** EXERCISE **
Sort through the material below and copy each line with "learning".
--- DATA SUPPLIED Enclosed Below ---
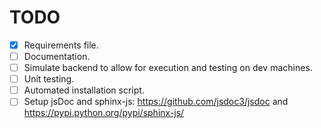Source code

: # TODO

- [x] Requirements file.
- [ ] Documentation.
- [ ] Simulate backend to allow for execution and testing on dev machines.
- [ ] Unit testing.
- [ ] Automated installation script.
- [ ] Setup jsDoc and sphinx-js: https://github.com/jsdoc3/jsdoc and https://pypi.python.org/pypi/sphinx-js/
--- End of Enclosed DATA SUPPLIED ---
--- DATA SUPPLIED Enclosed Below ---
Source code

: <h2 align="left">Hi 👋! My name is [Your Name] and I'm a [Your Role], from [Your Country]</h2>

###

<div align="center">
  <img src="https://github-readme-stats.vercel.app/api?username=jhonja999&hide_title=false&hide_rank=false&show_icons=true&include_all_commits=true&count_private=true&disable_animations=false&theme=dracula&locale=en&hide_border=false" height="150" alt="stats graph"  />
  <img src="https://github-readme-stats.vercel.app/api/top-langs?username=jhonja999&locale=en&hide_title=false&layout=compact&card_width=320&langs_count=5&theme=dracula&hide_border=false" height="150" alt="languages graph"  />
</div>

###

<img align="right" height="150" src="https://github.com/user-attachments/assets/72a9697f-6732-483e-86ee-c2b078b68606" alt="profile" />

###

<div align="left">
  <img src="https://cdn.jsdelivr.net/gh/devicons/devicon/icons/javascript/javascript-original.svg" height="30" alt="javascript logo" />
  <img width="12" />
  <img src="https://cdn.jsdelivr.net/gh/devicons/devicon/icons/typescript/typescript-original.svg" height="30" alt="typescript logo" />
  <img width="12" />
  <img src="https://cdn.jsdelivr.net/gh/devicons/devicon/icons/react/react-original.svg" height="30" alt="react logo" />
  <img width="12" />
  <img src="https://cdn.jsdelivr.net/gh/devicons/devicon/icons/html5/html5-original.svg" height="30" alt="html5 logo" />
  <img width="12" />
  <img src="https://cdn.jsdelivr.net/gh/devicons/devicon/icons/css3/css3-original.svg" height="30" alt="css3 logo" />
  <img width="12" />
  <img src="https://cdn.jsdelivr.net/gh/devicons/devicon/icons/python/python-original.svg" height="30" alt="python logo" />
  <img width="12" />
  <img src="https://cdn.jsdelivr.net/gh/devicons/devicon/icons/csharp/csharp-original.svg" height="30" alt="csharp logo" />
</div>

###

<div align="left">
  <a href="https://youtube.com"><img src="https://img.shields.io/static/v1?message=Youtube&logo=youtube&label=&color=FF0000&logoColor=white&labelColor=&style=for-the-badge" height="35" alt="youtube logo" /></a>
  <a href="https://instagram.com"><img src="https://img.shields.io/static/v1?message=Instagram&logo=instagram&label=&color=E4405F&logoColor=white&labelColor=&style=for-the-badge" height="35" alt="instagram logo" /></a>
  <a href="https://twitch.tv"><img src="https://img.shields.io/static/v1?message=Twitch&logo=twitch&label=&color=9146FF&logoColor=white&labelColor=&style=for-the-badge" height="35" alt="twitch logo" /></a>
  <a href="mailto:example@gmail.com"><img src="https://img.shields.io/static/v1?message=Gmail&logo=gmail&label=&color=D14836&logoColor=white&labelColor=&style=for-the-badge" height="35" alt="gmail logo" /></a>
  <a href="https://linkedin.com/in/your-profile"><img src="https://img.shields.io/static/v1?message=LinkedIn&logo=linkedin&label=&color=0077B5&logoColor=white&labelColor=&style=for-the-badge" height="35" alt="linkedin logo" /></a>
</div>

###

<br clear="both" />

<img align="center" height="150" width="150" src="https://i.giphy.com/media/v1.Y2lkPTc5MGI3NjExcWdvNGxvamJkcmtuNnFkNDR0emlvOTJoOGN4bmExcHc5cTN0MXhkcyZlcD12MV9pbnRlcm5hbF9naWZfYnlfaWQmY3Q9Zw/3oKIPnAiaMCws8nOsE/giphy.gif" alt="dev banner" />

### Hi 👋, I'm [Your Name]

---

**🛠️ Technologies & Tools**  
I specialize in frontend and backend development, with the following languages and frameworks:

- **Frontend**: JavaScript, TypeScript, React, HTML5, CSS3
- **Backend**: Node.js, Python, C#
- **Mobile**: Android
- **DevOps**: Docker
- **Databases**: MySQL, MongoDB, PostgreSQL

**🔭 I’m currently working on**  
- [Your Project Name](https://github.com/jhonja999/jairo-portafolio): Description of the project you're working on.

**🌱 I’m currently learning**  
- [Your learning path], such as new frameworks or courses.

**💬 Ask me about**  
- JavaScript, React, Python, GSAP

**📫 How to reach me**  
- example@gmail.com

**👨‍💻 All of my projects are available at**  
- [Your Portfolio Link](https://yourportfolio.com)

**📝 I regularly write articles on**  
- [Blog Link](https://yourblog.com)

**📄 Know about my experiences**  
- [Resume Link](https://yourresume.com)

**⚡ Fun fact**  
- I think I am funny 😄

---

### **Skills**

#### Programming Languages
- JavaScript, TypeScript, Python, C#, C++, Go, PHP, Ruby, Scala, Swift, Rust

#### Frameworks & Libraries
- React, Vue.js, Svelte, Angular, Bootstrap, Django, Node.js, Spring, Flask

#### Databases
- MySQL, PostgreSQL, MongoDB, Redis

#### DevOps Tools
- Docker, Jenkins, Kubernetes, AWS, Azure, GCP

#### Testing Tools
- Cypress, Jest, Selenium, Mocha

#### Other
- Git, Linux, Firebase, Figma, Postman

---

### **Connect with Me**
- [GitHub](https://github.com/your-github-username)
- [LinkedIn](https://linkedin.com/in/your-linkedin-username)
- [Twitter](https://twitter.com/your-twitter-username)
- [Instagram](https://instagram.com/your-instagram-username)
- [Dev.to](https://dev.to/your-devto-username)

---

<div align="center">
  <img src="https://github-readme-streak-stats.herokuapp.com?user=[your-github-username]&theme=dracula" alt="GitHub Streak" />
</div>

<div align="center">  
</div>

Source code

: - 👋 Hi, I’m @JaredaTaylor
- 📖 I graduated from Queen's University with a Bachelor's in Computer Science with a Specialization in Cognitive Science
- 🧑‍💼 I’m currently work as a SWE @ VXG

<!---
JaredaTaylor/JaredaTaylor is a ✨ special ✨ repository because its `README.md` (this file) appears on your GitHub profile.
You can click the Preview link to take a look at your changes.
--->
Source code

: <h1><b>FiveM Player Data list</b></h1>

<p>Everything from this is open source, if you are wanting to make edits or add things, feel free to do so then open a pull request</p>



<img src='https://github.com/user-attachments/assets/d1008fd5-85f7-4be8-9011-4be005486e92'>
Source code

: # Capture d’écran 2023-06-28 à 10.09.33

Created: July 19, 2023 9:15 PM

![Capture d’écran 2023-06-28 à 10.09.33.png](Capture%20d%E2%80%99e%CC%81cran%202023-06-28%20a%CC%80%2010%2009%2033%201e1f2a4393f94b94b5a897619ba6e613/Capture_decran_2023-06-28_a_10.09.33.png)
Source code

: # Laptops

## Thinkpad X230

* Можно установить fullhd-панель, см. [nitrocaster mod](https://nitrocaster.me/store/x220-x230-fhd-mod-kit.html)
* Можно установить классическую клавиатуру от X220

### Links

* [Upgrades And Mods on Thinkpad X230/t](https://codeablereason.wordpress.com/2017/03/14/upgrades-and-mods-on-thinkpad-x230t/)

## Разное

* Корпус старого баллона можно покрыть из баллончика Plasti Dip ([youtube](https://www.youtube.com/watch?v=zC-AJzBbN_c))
--- End of Enclosed DATA SUPPLIED ---
** TASK RESULT **
**🌱 I’m currently learning**  
- [Your learning path], such as new frameworks or courses.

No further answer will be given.